Pada data yang saya dapat dari BPS Ny. Wahyu Rahmawati, pengetahuan ibu nifas tentang ikterus fisiologis masih kurang. Dilengkapi dengan beberapa 6 pertanyan yang terdiri dari penyebab 2 soal, tanda dan gejala 2 soal, komplikasi 2 soal dan perubahan fisik 2 soal, saya berikan kepada 4 orang ibu nifas dengan wawancara. Didapatkan hasil bahwa ibu nifas hanya mengetahui sebatas warna kuning yang biasaya perubahan warna yang wajar, untuk soal dari penyebab, perubahan fisik, komplikasi dan tanda gejala masih belum mengetahuinya. Dari bulan Januari sampai Desember, tercatat 74 orang ibu nifas dan angka kejadian ikterus fisiologis 30  (40,5%) bayi dengan paritas yang berbeda dalam jangka waktu kejadian  pada hari 2-3 setelah bayi lahir, dan menghilang setelah 5-7 hari bayi baru lahir.
Pada dasarnya di Desa Duren masih banyak masyarakat yang belum mengetahui tentang ikterus atau kuning pada bayi, dengan latar belakang pendidikan, kurang responnya terhadap perubahan bayi yang sering masih diangap wajar, sosial budaya ekonomi dan jauhnya tempat dari Puskesmas maupun RS, dan hanya ada satu Bidan Desa.  Oleh karena itu, saya ingin mengambil kejadian  ini sebagai gambaran pengetahuan ibu nifas tentang ikterus fisiologis di BPS Ny. Wahyu Rahmawati, Desa Duren, Kecamatan Tengaran, Kabupaten Semarang.


B.   Rumusan Malasah
Berdasarkan latar belakang diatas, penulis mendapatkan data yang merupakan identifikasi masalah, yaitu “Bagaimanakah gambaran pengetahuan ibu nifas tentang ikterus fisiologis di BPS Ny. Wahyu Rahmawati, Desa Duren, Kecamatan Tengaran, Kabupaten Tengaran”.
 C.   Tujuan
1.      Tujuan Umum
Untuk mengidentifikasi gambaran pengetahuan ibu nifas tentang ikterus fisiologis di BPS Ny. Wahyu Rahmawati, Desa Duren, Kecamatan Tengaran, Kabupaten Semarang”
2.      Tujuan Khusus
a.    Mengetahui gambaran pengetahuan ibu nifas tentang ikterus fisiologis.

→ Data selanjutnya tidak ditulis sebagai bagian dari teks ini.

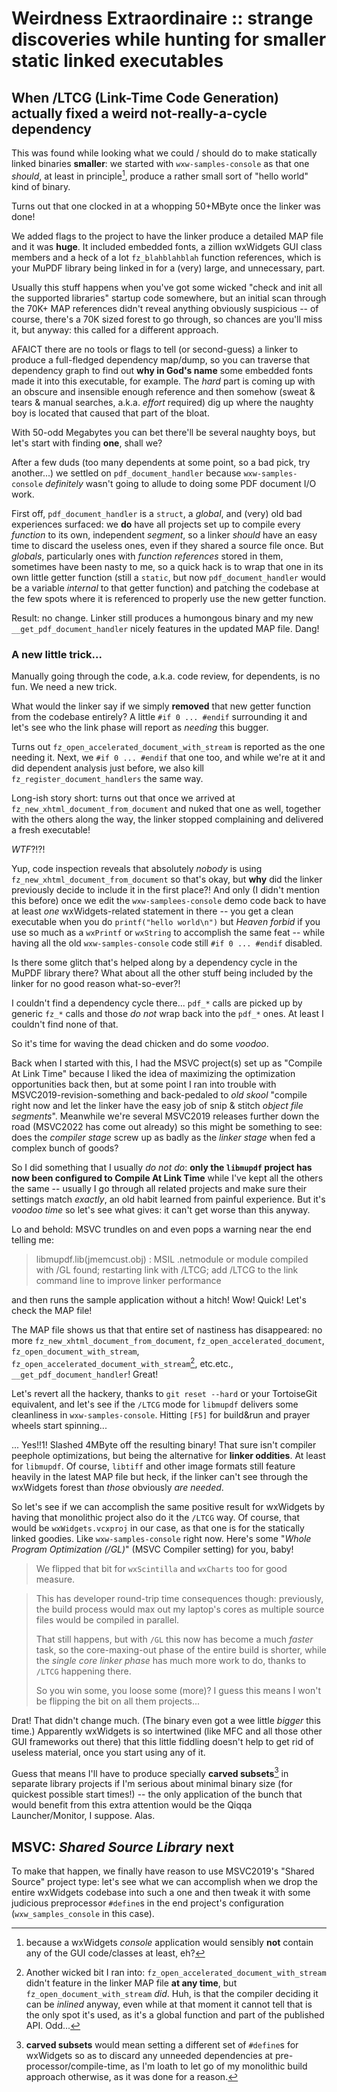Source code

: # Weirdness Extraordinaire :: strange discoveries while hunting for smaller static linked executables

## When /LTCG (Link-Time Code Generation) actually fixed a weird not-really-a-cycle dependency

This was found while looking what we could / should do to make statically linked binaries **smaller**: we started with `wxw-samples-console` as that one *should*, at least in principle[^1], produce a rather small sort of "hello world" kind of binary.

Turns out that one clocked in at a whopping 50+MByte once the linker was done!

We added flags to the project to have the linker produce a detailed MAP file and it was **huge**. It included embedded fonts, a zillion wxWidgets GUI class members and a heck of a lot `fz_blahblahblah` function references, which is your MuPDF library being linked in for a (very) large, and unnecessary, part.

Usually this stuff happens when you've got some wicked "check and init all the supported libraries" startup code somewhere, but an initial scan through the 70K+ MAP references didn't reveal anything obviously suspicious -- of course, there's a 70K sized forest to go through, so chances are you'll miss it, but anyway: this called for a different approach.

AFAICT there are no tools or flags to tell (or second-guess) a linker to produce a full-fledged dependency map/dump, so you can traverse that dependency graph to find out **why in God's name** some embedded fonts made it into this executable, for example. The *hard* part is coming up with an obscure and insensible enough reference and then somehow (sweat & tears & manual searches, a.k.a. *effort* required) dig up where the naughty boy is located that caused that part of the bloat. 

With 50-odd Megabytes you can bet there'll be several naughty boys, but let's start with finding **one**, shall we?

After a few duds (too many dependents at some point, so a bad pick, try another...) we settled on `pdf_document_handler` because `wxw-samples-console` *definitely* wasn't going to allude to doing some PDF document I/O work.

First off, `pdf_document_handler` is a `struct`, a *global*, and (very) old bad experiences surfaced: we **do** have all projects set up to compile every *function* to its own, independent *segment*, so a linker *should* have an easy time to discard the useless ones, even if they shared a source file once. But *globals*, particularly ones with *function references* stored in them, sometimes have been nasty to me, so a quick hack is to wrap that one in its own little getter function (still a `static`, but now `pdf_document_handler` would be a variable *internal* to that getter function) and patching the codebase at the few spots where it is referenced to properly use the new getter function.

Result: no change. Linker still produces a humongous binary and my new `__get_pdf_document_handler` nicely features in the updated MAP file. Dang!

### A new little trick...

Manually going through the code, a.k.a. code review, for dependents, is no fun. We need a new trick.

What would the linker say if we simply **removed** that new getter function from the codebase entirely? A little `#if 0 ... #endif` surrounding it and let's see who the link phase will report as *needing* this bugger.

Turns out `fz_open_accelerated_document_with_stream` is reported as the one needing it. Next, we `#if 0 ... #endif`  that one too, and while we're at it and did dependent analysis just before, we also kill `fz_register_document_handlers` the same way.

Long-ish story short: turns out that once we arrived at `fz_new_xhtml_document_from_document` and nuked that one as well, together with the others along the way, the linker stopped complaining and delivered a fresh executable!

*WTF*?!?!

Yup, code inspection reveals that absolutely *nobody* is using `fz_new_xhtml_document_from_document` so that's okay, but **why** did the linker previously decide to include it in the first place?! And only (I didn't mention this before) once we edit the `wxw-samplees-console` demo code back to have at least *one* wxWidgets-related statement in there -- you get a clean executable when you do `printf("hello world\n")` but *Heaven forbid* if you use so much as a `wxPrintf` or `wxString` to accomplish the same feat -- while having all the old `wxw-samples-console` code still `#if 0 ... #endif` disabled.

Is there some glitch that's helped along by a dependency cycle in the MuPDF library there? What about all the other stuff being included by the linker for no good reason what-so-ever?!

I couldn't find a dependency cycle there... `pdf_*` calls are picked up by generic `fz_*` calls and those *do not* wrap back into the `pdf_*` ones. At least I couldn't find none of that.

So it's time for waving the dead chicken and do some *voodoo*.

Back when I started with this, I had the MSVC project(s) set up as "Compile At Link Time" because I liked the idea of maximizing the optimization opportunities back then, but at some point I ran into trouble with MSVC2019-revision-something and back-pedaled to *old skool* "compile right now and let the linker have the easy job of snip & stitch *object file segments*". Meanwhile we're several MSVC2019 releases further down the road (MSVC2022 has come out already) so this might be something to see: does the *compiler stage* screw up as badly as the *linker stage* when fed a complex bunch of goods?

So I did something that I usually *do not do*: **only the `libmupdf` project has now been configured to Compile At Link Time** while I've kept all the others the same -- usually I go through all related projects and make sure their settings match *exactly*, an old habit learned from painful experience. But it's *voodoo time* so let's see what gives: it can't get worse than this anyway.

Lo and behold: MSVC trundles on and even pops a warning near the end telling me:

> libmupdf.lib(jmemcust.obj) : MSIL .netmodule or module compiled with /GL found; restarting link with /LTCG; add /LTCG to the link command line to improve linker performance

and then runs the sample application without a hitch! Wow! Quick! Let's check the MAP file!

The MAP file shows us that that entire set of nastiness has disappeared: no more `fz_new_xhtml_document_from_document`, `fz_open_accelerated_document`, `fz_open_document_with_stream`, `fz_open_accelerated_document_with_stream`[^2], etc.etc., `__get_pdf_document_handler`! Great!

Let's revert all the hackery, thanks to `git reset --hard` or your TortoiseGit equivalent, and let's see if the `/LTCG` mode for `libmupdf` delivers some cleanliness in `wxw-samples-console`. Hitting `[F5]` for build&run and prayer wheels start spinning...

... Yes!!1! Slashed 4MByte off the resulting binary! That sure isn't compiler peephole optimizations, but being the alternative for **linker oddities**. At least for `libmupdf`. Of course, `libtiff` and other image formats still feature heavily in the latest MAP file but heck, if the linker can't see through the wxWidgets forest than *those* obviously *are needed*.

So let's see if we can accomplish the same positive result for wxWidgets by having that monolithic project also do it the `/LTCG` way. Of course, that would be `wxWidgets.vcxproj` in our case, as that one is for the statically linked goodies. Like `wxw-samples-console` right now. Here's some "*Whole Program Optimization (/GL)*" (MSVC Compiler setting) for you, baby! 

> We flipped that bit for `wxScintilla` and `wxCharts` too for good measure.

> This has developer round-trip time consequences though: previously, the build process would max out my laptop's cores as multiple source files would be compiled in parallel.
> 
> That still happens, but with `/GL` this now has become a much *faster* task, so the core-maxing-out phase of the entire build is shorter, while the *single core linker phase* has much more work to do, thanks to `/LTCG` happening there. 
> 
> So you win some, you loose some (more)? I guess this means I won't be flipping the bit on all them projects...

Drat! That didn't change much. (The binary even got a wee little *bigger* this time.) Apparently wxWidgets is so intertwined (like MFC and all those other GUI frameworks out there) that this little fiddling doesn't help to get rid of useless material, once you start using any of it.

Guess that means I'll have to produce specially **carved subsets**[^3] in separate library projects if I'm serious about minimal binary size (for quickest possible start times!) -- the only application of the bunch that would benefit from this extra attention would be the Qiqqa Launcher/Monitor, I suppose. Alas.



## MSVC: *Shared Source Library* next

To make that happen, we finally have reason to use MSVC2019's "Shared Source" project type: let's see what we can accomplish when we drop the entire wxWidgets codebase into such a one and then tweak it with some judicious preprocessor `#define`s in the end project's configuration (`wxw_samples_console` in this case).




[^1]: because a wxWidgets *console* application would sensibly **not** contain any of the GUI code/classes at least, eh?

[^2]: Another wicked bit I ran into: `fz_open_accelerated_document_with_stream` didn't feature in the linker MAP file **at any time**, but `fz_open_document_with_stream` *did*. Huh, is that the compiler deciding it can be *inlined* anyway, even while at that moment it cannot tell that is the only spot it's used, as it's a global function and part of the published API. Odd...

[^3]: **carved subsets** would mean setting a different set of `#define`s for wxWidgets so as to discard any unneeded dependencies at pre-processor/compile-time, as I'm loath to let go of my monolithic build approach otherwise, as it was done for a reason.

b.    Mengetahui gambaran pengetahuan ibu nifas tentang penyebab ikterus fisiologis.
c.    Mengetahui gambaran pengetahuan ibu nifas tentang tanda dan gejala ikterus fisiologis.
d.    Mengetahui gambaran pengetahuan ibu nifas tentang perubahan fisik terjadi pada ikterus fisiologis.

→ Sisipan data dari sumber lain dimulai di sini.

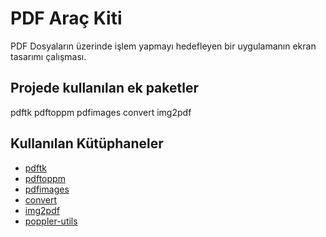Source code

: # PDF Araç Kiti

PDF Dosyaların üzerinde işlem yapmayı hedefleyen bir uygulamanın ekran tasarımı çalışması.

## Projede kullanılan ek paketler
pdftk
pdftoppm
pdfimages
convert
img2pdf

## Kullanılan Kütüphaneler
- [pdftk](https://www.pdflabs.com/docs/pdftk-man-page/)
- [pdftoppm](https://linux.die.net/man/1/pdftoppm)
- [pdfimages](https://www.mankier.com/1/pdfimages)
- [convert](https://imagemagick.org/script/convert.php)
- [img2pdf](https://gitlab.mister-muffin.de/josch/img2pdf)
- [poppler-utils](https://www.mankier.com/package/poppler-utils) 
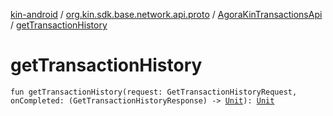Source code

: [kin-android](../../index.md) / [org.kin.sdk.base.network.api.proto](../index.md) / [AgoraKinTransactionsApi](index.md) / [getTransactionHistory](./get-transaction-history.md)

# getTransactionHistory

`fun getTransactionHistory(request: GetTransactionHistoryRequest, onCompleted: (GetTransactionHistoryResponse) -> `[`Unit`](https://kotlinlang.org/api/latest/jvm/stdlib/kotlin/-unit/index.html)`): `[`Unit`](https://kotlinlang.org/api/latest/jvm/stdlib/kotlin/-unit/index.html)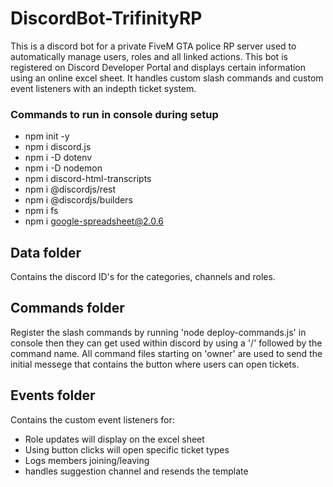 # DiscordBot-TrifinityRP

This is a discord bot for a private FiveM GTA police RP server used to automatically manage users, roles and all linked actions.
This bot is registered on Discord Developer Portal and displays certain information using an online excel sheet.
It handles custom slash commands and custom event listeners with an indepth ticket system.

### Commands to run in console during setup
- npm init -y
- npm i discord.js
- npm i -D dotenv
- npm i -D nodemon
- npm i discord-html-transcripts
- npm i @discordjs/rest
- npm i @discordjs/builders
- npm i fs
- npm i google-spreadsheet@2.0.6
  
## Data folder
Contains the discord ID's for the categories, channels and roles.


## Commands folder
Register the slash commands by running 'node deploy-commands.js' in console then they can get used within discord by using a '/' followed by the command name.
All command files starting on 'owner' are used to send the initial messege that contains the button where users can open tickets.


## Events folder
Contains the custom event listeners for: 
- Role updates will display on the excel sheet
- Using button clicks will open specific ticket types
- Logs members joining/leaving
- handles suggestion channel and resends the template 
                                       
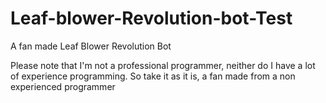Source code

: # Leaf-blower-Revolution-bot-Test
A fan made Leaf Blower Revolution Bot

Please note that I'm not a professional programmer, neither do I have a lot of experience programming. So take it as it is, a fan made from a non experienced programmer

e.    Mengetahui gambaran pengetahuan ibu nifas tentang komplikasi yang mungkin timbul akibat ikterus.
  D.   Manfaat Penelitian
1.    Bagi Peneliti
Dapat menambah  gambaran pengetahuan  ibu nifas tentang ikterus fisiologi di BPS Ny. Wahyu Rahmawati, Desa Duren, Kecamatan Tengaran,  Kabupaten Semarang.
2.    Bagi Institusi
Menambahkan referensi bagi perpustakaan tentang gambaran  pengetahuan ibu nifas tentang ikterus fisiologis di BPS Ny. Wahyu Rahmawati, Desa duren, Kecamatan Tengaran, Kabupaten Semarang.
3.    Bagi Lahan
Dapat meningkatkan pelayanan dalam mengatasi pengatahuan ibu nifas tentang ikterus fisiologis di BPS Ny. Wahyu Rahmawati, Desa Duren, Kecamatan Tengaran, Kabupaten Semarang.